== Records for the task ==

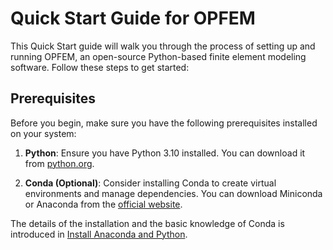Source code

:# Quick Start Guide for OPFEM

This Quick Start guide will walk you through the process of setting up and running OPFEM, an open-source Python-based finite element modeling software. Follow these steps to get started:

## Prerequisites

Before you begin, make sure you have the following prerequisites installed on your system:

1. **Python**: Ensure you have Python 3.10 installed. You can download it from [python.org](https://www.python.org/downloads/).

2. **Conda (Optional)**: Consider installing Conda to create virtual environments and manage dependencies. You can download Miniconda or Anaconda from the [official website](https://docs.conda.io/en/latest/miniconda.html).

The details of the installation and the basic knowledge of Conda is introduced in [Install Anaconda and Python](./quick_start/install_anaconda_and_python.md).
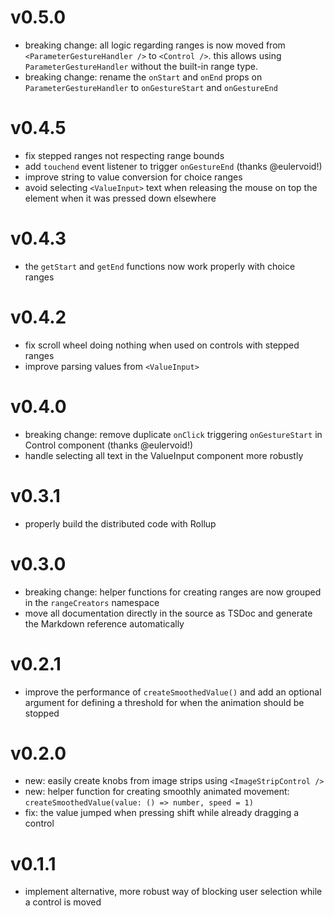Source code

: # v0.5.0
- breaking change: all logic regarding ranges is now moved from `<ParameterGestureHandler />` to `<Control />`. this allows using `ParameterGestureHandler` without the built-in range type.
- breaking change: rename the `onStart` and `onEnd` props on `ParameterGestureHandler` to `onGestureStart` and `onGestureEnd`

# v0.4.5
- fix stepped ranges not respecting range bounds
- add `touchend` event listener to trigger `onGestureEnd` (thanks @eulervoid!)
- improve string to value conversion for choice ranges
- avoid selecting `<ValueInput>` text when releasing the mouse on top the element when it was pressed down elsewhere

# v0.4.3
- the `getStart` and `getEnd` functions now work properly with choice ranges

# v0.4.2
- fix scroll wheel doing nothing when used on controls with stepped ranges
- improve parsing values from `<ValueInput>`

# v0.4.0
- breaking change: remove duplicate `onClick` triggering `onGestureStart` in Control component (thanks @eulervoid!)
- handle selecting all text in the ValueInput component more robustly

# v0.3.1
- properly build the distributed code with Rollup

# v0.3.0
- breaking change: helper functions for creating ranges are now grouped in the `rangeCreators` namespace
- move all documentation directly in the source as TSDoc and generate the Markdown reference automatically

# v0.2.1
- improve the performance of `createSmoothedValue()` and add an optional argument for defining a threshold for when the animation should be stopped

# v0.2.0
- new: easily create knobs from image strips using `<ImageStripControl />`
- new: helper function for creating smoothly animated movement: `createSmoothedValue(value: () => number, speed = 1)`
- fix: the value jumped when pressing shift while already dragging a control

# v0.1.1
- implement alternative, more robust way of blocking user selection while a control is moved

== Assigned task ==
Pictures aside, restate all of the entries exactly.

== Answer ==
Source code

:# Quick Start Guide for OPFEM

This Quick Start guide will walk you through the process of setting up and running OPFEM, an open-source Python-based finite element modeling software. Follow these steps to get started:

## Prerequisites

Before you begin, make sure you have the following prerequisites installed on your system:

1. **Python**: Ensure you have Python 3.10 installed. You can download it from [python.org](https://www.python.org/downloads/).

2. **Conda (Optional)**: Consider installing Conda to create virtual environments and manage dependencies. You can download Miniconda or Anaconda from the [official website](https://docs.conda.io/en/latest/miniconda.html).

The details of the installation and the basic knowledge of Conda is introduced in [Install Anaconda and Python](./quick_start/install_anaconda_and_python.md).
Source code

: # v0.5.0
- breaking change: all logic regarding ranges is now moved from `<ParameterGestureHandler />` to `<Control />`. this allows using `ParameterGestureHandler` without the built-in range type.
- breaking change: rename the `onStart` and `onEnd` props on `ParameterGestureHandler` to `onGestureStart` and `onGestureEnd`

# v0.4.5
- fix stepped ranges not respecting range bounds
- add `touchend` event listener to trigger `onGestureEnd` (thanks @eulervoid!)
- improve string to value conversion for choice ranges
- avoid selecting `<ValueInput>` text when releasing the mouse on top the element when it was pressed down elsewhere

# v0.4.3
- the `getStart` and `getEnd` functions now work properly with choice ranges

# v0.4.2
- fix scroll wheel doing nothing when used on controls with stepped ranges
- improve parsing values from `<ValueInput>`

# v0.4.0
- breaking change: remove duplicate `onClick` triggering `onGestureStart` in Control component (thanks @eulervoid!)
- handle selecting all text in the ValueInput component more robustly

# v0.3.1
- properly build the distributed code with Rollup

# v0.3.0
- breaking change: helper functions for creating ranges are now grouped in the `rangeCreators` namespace
- move all documentation directly in the source as TSDoc and generate the Markdown reference automatically

# v0.2.1
- improve the performance of `createSmoothedValue()` and add an optional argument for defining a threshold for when the animation should be stopped

# v0.2.0
- new: easily create knobs from image strips using `<ImageStripControl />`
- new: helper function for creating smoothly animated movement: `createSmoothedValue(value: () => number, speed = 1)`
- fix: the value jumped when pressing shift while already dragging a control

# v0.1.1
- implement alternative, more robust way of blocking user selection while a control is moved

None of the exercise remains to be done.